* Brief:
Give back every record exactly, with its pictures left out.

▶

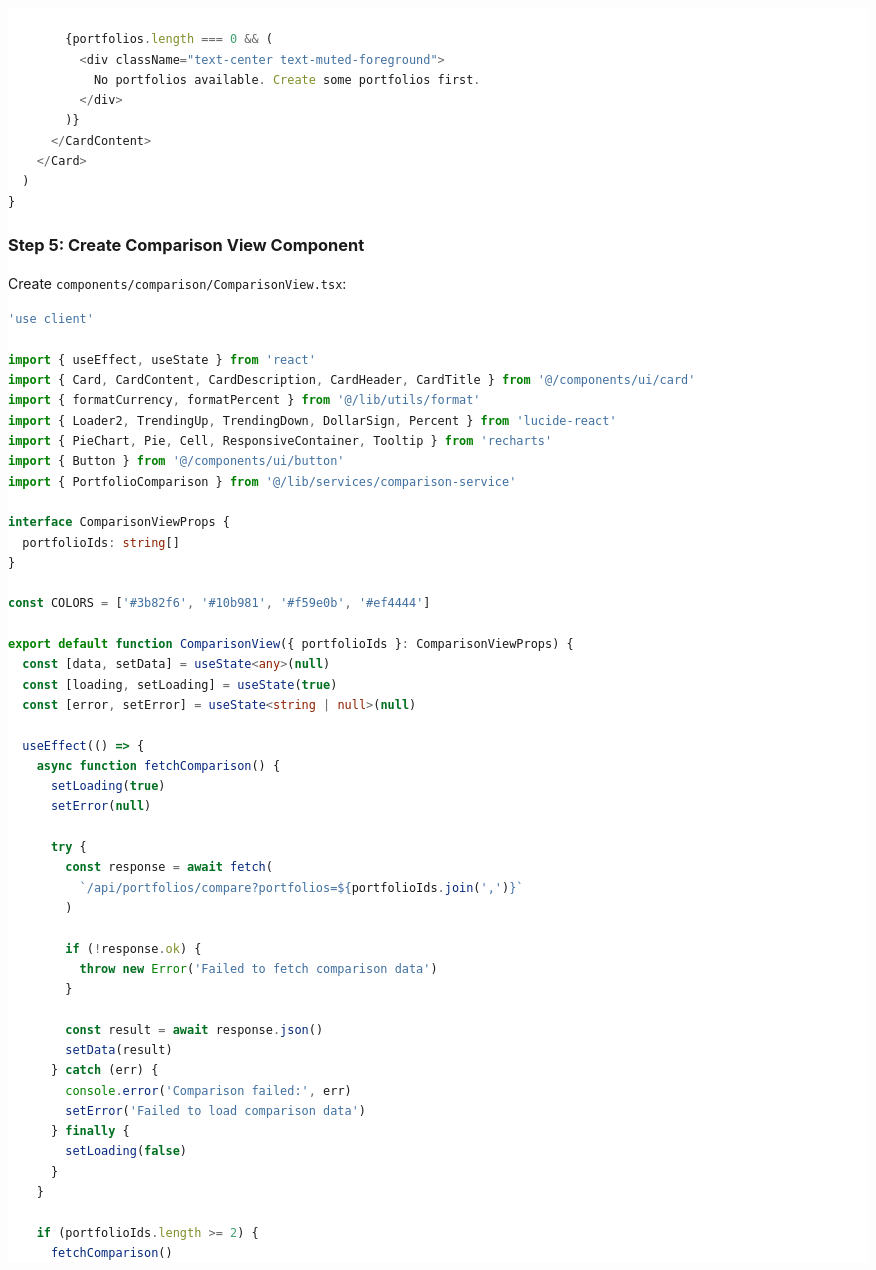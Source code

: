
 ```typescript

        {portfolios.length === 0 && (
          <div className="text-center text-muted-foreground">
            No portfolios available. Create some portfolios first.
          </div>
        )}
      </CardContent>
    </Card>
  )
}
```

### Step 5: Create Comparison View Component

Create `components/comparison/ComparisonView.tsx`:

```typescript
'use client'

import { useEffect, useState } from 'react'
import { Card, CardContent, CardDescription, CardHeader, CardTitle } from '@/components/ui/card'
import { formatCurrency, formatPercent } from '@/lib/utils/format'
import { Loader2, TrendingUp, TrendingDown, DollarSign, Percent } from 'lucide-react'
import { PieChart, Pie, Cell, ResponsiveContainer, Tooltip } from 'recharts'
import { Button } from '@/components/ui/button'
import { PortfolioComparison } from '@/lib/services/comparison-service'

interface ComparisonViewProps {
  portfolioIds: string[]
}

const COLORS = ['#3b82f6', '#10b981', '#f59e0b', '#ef4444']

export default function ComparisonView({ portfolioIds }: ComparisonViewProps) {
  const [data, setData] = useState<any>(null)
  const [loading, setLoading] = useState(true)
  const [error, setError] = useState<string | null>(null)

  useEffect(() => {
    async function fetchComparison() {
      setLoading(true)
      setError(null)

      try {
        const response = await fetch(
          `/api/portfolios/compare?portfolios=${portfolioIds.join(',')}`
        )

        if (!response.ok) {
          throw new Error('Failed to fetch comparison data')
        }

        const result = await response.json()
        setData(result)
      } catch (err) {
        console.error('Comparison failed:', err)
        setError('Failed to load comparison data')
      } finally {
        setLoading(false)
      }
    }

    if (portfolioIds.length >= 2) {
      fetchComparison()
```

◀

* Answer space:
Source code

:
 ```typescript

        {portfolios.length === 0 && (
          <div className="text-center text-muted-foreground">
            No portfolios available. Create some portfolios first.
          </div>
        )}
      </CardContent>
    </Card>
  )
}
```

### Step 5: Create Comparison View Component

Create `components/comparison/ComparisonView.tsx`:

```typescript
'use client'

import { useEffect, useState } from 'react'
import { Card, CardContent, CardDescription, CardHeader, CardTitle } from '@/components/ui/card'
import { formatCurrency, formatPercent } from '@/lib/utils/format'
import { Loader2, TrendingUp, TrendingDown, DollarSign, Percent } from 'lucide-react'
import { PieChart, Pie, Cell, ResponsiveContainer, Tooltip } from 'recharts'
import { Button } from '@/components/ui/button'
import { PortfolioComparison } from '@/lib/services/comparison-service'

interface ComparisonViewProps {
  portfolioIds: string[]
}

const COLORS = ['#3b82f6', '#10b981', '#f59e0b', '#ef4444']

export default function ComparisonView({ portfolioIds }: ComparisonViewProps) {
  const [data, setData] = useState<any>(null)
  const [loading, setLoading] = useState(true)
  const [error, setError] = useState<string | null>(null)

  useEffect(() => {
    async function fetchComparison() {
      setLoading(true)
      setError(null)

      try {
        const response = await fetch(
          `/api/portfolios/compare?portfolios=${portfolioIds.join(',')}`
        )

        if (!response.ok) {
          throw new Error('Failed to fetch comparison data')
        }

        const result = await response.json()
        setData(result)
      } catch (err) {
        console.error('Comparison failed:', err)
        setError('Failed to load comparison data')
      } finally {
        setLoading(false)
      }
    }

    if (portfolioIds.length >= 2) {
      fetchComparison()
```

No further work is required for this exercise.